[INPUT DATA]

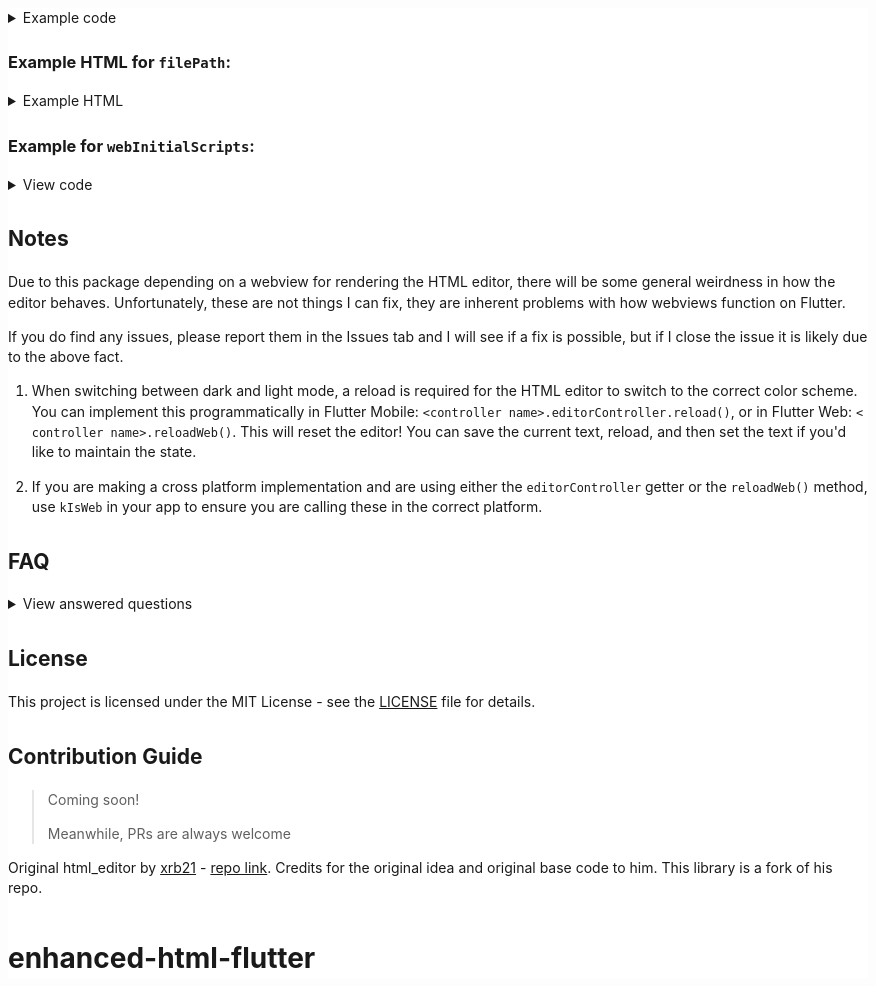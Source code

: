 <details><summary>Example code</summary></details>

### Example HTML for `filePath`:

<details><summary>Example HTML</summary></details>

### Example for `webInitialScripts`:

<details><summary>View code</summary></details>

## Notes

Due to this package depending on a webview for rendering the HTML editor, there will be some general weirdness in how the editor behaves. Unfortunately, these are not things I can fix, they are inherent problems with how webviews function on Flutter.

If you do find any issues, please report them in the Issues tab and I will see if a fix is possible, but if I close the issue it is likely due to the above fact.

1. When switching between dark and light mode, a reload is required for the HTML editor to switch to the correct color scheme. You can implement this programmatically in Flutter Mobile: `<controller name>.editorController.reload()`, or in Flutter Web: `<controller name>.reloadWeb()`. This will reset the editor! You can save the current text, reload, and then set the text if you'd like to maintain the state.

2. If you are making a cross platform implementation and are using either the `editorController` getter or the `reloadWeb()` method, use `kIsWeb` in your app to ensure you are calling these in the correct platform.

## FAQ

<details><summary>View answered questions</summary></details>

## License

This project is licensed under the MIT License - see the [LICENSE](LICENSE) file for details.

## Contribution Guide

> Coming soon!
>
> Meanwhile, PRs are always welcome

Original html_editor by [xrb21](https://github.com/xrb21) - [repo link](https://github.com/xrb21/flutter-html-editor). Credits for the original idea and original base code to him. This library is a fork of his repo.
# enhanced-html-flutter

[/INPUT DATA]

Using the data above, write out every line exactly, leaving the images behind.

Source code

: <details><summary>Example code</summary></details>

### Example HTML for `filePath`:

<details><summary>Example HTML</summary></details>

### Example for `webInitialScripts`:

<details><summary>View code</summary></details>

## Notes

Due to this package depending on a webview for rendering the HTML editor, there will be some general weirdness in how the editor behaves. Unfortunately, these are not things I can fix, they are inherent problems with how webviews function on Flutter.

If you do find any issues, please report them in the Issues tab and I will see if a fix is possible, but if I close the issue it is likely due to the above fact.

1. When switching between dark and light mode, a reload is required for the HTML editor to switch to the correct color scheme. You can implement this programmatically in Flutter Mobile: `<controller name>.editorController.reload()`, or in Flutter Web: `<controller name>.reloadWeb()`. This will reset the editor! You can save the current text, reload, and then set the text if you'd like to maintain the state.

2. If you are making a cross platform implementation and are using either the `editorController` getter or the `reloadWeb()` method, use `kIsWeb` in your app to ensure you are calling these in the correct platform.

## FAQ

<details><summary>View answered questions</summary></details>

## License

This project is licensed under the MIT License - see the [LICENSE](LICENSE) file for details.

## Contribution Guide

> Coming soon!
>
> Meanwhile, PRs are always welcome

Original html_editor by [xrb21](https://github.com/xrb21) - [repo link](https://github.com/xrb21/flutter-html-editor). Credits for the original idea and original base code to him. This library is a fork of his repo.
# enhanced-html-flutter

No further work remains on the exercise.